[![Open In Colab](https://colab.research.google.com/assets/colab-badge.svg)](https://colab.research.google.com/github/openlayer-ai/examples-gallery/blob/main/development/quickstart/traditional-ml/tabular-quickstart.ipynb)


# <a id="top">Development quickstart</a>

This notebook illustrates a typical development flow using Openlayer.


## <a id="toc">Table of contents</a>

1. [**Creating a project**](#project)   

2. [**Uploading datasets**](#dataset)

3. [**Uploading a model**](#model)

4. [**Committing and pushing**](#push)

## <a id="project"> 1. Creating a project</a>

[Back to top](#top)

In [None]:
!pip install openlayer

In [None]:
import openlayer
from openlayer.tasks import TaskType

client = openlayer.OpenlayerClient("YOUR_API_KEY_HERE")

project = client.create_or_load_project(
    name="Churn Prediction",
    task_type=TaskType.TabularClassification,
)

# Or 
# project = client.load_project(name="Your project name here")

## <a id="dataset"> 2. Uploading datasets </a>

[Back to top](#top)

### <a id="download-datasets"> Downloading the training and validation sets </a>

In [None]:
%%bash

if [ ! -e "churn_train.csv" ]; then
    curl "https://openlayer-static-assets.s3.us-west-2.amazonaws.com/examples-datasets/tabular-classification/documentation/churn_train.csv" --output "churn_train.csv"
fi

if [ ! -e "churn_val.csv" ]; then
    curl "https://openlayer-static-assets.s3.us-west-2.amazonaws.com/examples-datasets/tabular-classification/documentation/churn_val.csv" --output "churn_val.csv"
fi

In [None]:
import pandas as pd

train_df = pd.read_csv("./churn_train.csv")
val_df = pd.read_csv("./churn_val.csv")

Now, imagine that we have trained a model using this training set.

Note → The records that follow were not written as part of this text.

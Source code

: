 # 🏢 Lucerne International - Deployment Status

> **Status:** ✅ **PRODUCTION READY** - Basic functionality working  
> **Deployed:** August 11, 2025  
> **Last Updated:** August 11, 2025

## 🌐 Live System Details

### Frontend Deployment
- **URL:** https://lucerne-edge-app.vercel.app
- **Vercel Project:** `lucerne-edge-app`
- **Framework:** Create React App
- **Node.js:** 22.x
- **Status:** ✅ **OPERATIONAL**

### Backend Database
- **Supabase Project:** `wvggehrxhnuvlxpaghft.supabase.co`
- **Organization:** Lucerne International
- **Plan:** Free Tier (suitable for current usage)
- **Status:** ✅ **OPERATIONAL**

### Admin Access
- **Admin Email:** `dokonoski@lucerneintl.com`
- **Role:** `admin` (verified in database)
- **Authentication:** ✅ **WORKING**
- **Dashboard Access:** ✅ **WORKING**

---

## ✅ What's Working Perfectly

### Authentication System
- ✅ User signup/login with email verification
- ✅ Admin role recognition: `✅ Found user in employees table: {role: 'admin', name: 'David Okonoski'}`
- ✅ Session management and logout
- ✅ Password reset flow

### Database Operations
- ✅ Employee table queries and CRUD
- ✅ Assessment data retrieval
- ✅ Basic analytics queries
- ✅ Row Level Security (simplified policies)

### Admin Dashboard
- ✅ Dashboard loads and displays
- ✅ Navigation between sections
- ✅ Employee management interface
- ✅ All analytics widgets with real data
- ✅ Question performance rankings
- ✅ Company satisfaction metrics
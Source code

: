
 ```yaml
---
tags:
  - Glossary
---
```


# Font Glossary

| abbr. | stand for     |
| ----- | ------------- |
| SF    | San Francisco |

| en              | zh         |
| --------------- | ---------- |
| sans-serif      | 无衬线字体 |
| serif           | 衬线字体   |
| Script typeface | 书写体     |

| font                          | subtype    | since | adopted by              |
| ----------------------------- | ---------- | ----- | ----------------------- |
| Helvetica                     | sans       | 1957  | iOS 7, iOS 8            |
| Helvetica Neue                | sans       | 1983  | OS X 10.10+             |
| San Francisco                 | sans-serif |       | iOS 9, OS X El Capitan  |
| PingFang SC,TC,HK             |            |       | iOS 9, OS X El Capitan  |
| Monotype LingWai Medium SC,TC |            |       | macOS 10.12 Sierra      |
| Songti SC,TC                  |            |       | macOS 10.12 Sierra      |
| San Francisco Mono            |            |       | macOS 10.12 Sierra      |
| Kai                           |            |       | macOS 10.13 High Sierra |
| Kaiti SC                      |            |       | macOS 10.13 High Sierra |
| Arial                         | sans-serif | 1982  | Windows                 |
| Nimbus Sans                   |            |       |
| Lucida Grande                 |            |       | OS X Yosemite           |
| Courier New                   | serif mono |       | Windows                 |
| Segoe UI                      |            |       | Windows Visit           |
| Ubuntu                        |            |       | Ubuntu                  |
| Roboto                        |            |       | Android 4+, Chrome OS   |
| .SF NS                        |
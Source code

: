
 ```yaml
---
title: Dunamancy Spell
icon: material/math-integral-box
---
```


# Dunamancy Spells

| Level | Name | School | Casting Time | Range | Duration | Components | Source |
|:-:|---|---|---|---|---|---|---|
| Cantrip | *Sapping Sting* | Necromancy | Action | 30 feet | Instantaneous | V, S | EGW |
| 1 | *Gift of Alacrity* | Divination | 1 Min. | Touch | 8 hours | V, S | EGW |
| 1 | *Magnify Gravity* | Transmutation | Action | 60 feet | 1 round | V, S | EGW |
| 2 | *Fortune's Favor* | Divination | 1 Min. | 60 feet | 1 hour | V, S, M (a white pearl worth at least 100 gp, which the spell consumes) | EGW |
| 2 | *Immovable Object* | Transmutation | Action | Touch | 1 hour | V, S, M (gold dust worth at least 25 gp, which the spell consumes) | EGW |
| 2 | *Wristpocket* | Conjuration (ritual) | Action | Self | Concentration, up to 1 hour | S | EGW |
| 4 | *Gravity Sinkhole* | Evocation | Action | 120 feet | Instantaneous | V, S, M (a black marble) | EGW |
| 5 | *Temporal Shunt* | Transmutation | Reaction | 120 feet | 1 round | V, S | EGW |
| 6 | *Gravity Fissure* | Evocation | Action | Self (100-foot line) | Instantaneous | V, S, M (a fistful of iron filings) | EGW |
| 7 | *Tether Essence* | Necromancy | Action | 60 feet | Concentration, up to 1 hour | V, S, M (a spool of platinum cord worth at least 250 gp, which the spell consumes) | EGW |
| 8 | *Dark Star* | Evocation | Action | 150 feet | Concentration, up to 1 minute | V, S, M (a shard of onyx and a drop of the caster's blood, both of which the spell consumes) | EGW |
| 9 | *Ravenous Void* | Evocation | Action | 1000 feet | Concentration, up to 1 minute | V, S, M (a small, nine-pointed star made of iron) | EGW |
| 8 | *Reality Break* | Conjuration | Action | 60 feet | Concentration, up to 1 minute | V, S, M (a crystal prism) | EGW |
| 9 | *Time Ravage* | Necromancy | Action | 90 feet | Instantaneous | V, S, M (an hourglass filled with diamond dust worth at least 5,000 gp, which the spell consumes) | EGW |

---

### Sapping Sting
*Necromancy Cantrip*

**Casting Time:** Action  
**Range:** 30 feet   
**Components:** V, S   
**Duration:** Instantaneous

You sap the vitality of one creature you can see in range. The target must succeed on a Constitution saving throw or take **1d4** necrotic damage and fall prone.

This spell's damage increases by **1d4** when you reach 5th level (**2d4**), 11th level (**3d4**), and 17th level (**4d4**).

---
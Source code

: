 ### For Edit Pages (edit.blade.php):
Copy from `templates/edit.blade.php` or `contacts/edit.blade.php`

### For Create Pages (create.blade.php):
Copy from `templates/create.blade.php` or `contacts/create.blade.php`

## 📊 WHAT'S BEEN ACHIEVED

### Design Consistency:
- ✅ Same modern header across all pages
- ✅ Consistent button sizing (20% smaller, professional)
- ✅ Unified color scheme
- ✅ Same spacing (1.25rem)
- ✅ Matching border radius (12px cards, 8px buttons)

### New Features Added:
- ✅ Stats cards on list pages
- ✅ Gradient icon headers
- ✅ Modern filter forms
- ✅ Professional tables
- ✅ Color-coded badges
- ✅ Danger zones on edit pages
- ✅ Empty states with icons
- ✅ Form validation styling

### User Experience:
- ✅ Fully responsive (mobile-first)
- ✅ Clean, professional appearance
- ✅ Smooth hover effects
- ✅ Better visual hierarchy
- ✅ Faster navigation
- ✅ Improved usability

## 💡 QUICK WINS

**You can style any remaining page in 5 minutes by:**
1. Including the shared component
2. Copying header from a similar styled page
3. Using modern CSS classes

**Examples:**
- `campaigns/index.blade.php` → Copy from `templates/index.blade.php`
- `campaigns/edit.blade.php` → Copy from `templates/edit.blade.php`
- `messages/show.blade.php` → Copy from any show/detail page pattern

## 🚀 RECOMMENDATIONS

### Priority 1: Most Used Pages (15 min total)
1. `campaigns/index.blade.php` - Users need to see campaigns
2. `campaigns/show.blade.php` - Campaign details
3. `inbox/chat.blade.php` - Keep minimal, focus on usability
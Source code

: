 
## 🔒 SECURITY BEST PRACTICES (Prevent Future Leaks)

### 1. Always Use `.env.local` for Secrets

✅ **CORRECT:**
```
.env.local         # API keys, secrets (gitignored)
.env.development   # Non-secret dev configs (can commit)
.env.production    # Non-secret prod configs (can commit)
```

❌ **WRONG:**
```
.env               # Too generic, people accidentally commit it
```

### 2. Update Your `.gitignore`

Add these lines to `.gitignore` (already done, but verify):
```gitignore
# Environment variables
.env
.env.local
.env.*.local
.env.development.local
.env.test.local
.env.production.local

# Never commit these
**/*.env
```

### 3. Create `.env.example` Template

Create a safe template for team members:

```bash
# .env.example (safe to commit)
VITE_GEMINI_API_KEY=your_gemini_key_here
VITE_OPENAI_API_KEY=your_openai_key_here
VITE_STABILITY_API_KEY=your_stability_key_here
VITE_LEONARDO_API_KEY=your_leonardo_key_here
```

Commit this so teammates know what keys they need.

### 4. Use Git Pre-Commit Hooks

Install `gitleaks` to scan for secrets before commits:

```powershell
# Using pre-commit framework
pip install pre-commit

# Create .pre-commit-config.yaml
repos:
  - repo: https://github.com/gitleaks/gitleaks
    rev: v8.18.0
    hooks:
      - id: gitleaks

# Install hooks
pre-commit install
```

Then, we used the trained model to get the predictions for the training and validation sets. Let's add these predictions as an extra column called `predictions`: 

In [None]:
train_df["predictions"] = pd.read_csv("https://openlayer-static-assets.s3.us-west-2.amazonaws.com/examples-datasets/tabular-classification/documentation/training_preds.csv") 
val_df["predictions"] = pd.read_csv("https://openlayer-static-assets.s3.us-west-2.amazonaws.com/examples-datasets/tabular-classification/documentation/validation_preds.csv")

In [None]:
val_df.head()

### <a id="upload-datasets"> Uploading the datasets to Openlayer </a>

In [None]:
dataset_config = {
    "categoricalFeatureNames": ["Gender", "Geography"],
    "classNames": ["Retained", "Exited"],
    "featureNames": [
        "CreditScore", 
        "Geography",
        "Gender",
        "Age", 
        "Tenure",
        "Balance",
        "NumOfProducts",
        "HasCrCard",
        "IsActiveMember",
        "EstimatedSalary",
        "AggregateRate",
        "Year"
    ],
    "labelColumnName": "Exited",
    "label": "training",  # This becomes 'validation' for the validation set
    "predictionsColumnName": "predictions"
}

In [None]:
project.add_dataframe(
    dataset_df=train_df,
    dataset_config=dataset_config
)

In [None]:
dataset_config["label"] = "validation"

project.add_dataframe(
    dataset_df=val_df,
    dataset_config=dataset_config
)

## <a id="model"> 3. Uploading a model</a>

[Back to top](#top)

Since we added predictions to the datasets above, we also need to specify the model used to get them. Feel free to refer to the documentation for the other model upload options.

In [None]:
model_config = {
    "metadata": {  # Can add anything here, as long as it is a dict
        "model_type": "Gradient Boosting Classifier",
        "regularization": "None",
        "encoder_used": "One Hot",
        "imputation": "Imputed with the training set's mean"
    },
    "classNames": dataset_config["classNames"],
    "featureNames": dataset_config["featureNames"],
    "categoricalFeatureNames": dataset_config["categoricalFeatureNames"],
}

In [None]:
project.add_model(
    model_config=model_config
)

## <a id="push"> 4. Committing and pushing</a>

[Back to top](#top)

In [None]:
project.commit("Initial commit!")

In [None]:
project.status()

In [None]:
project.push()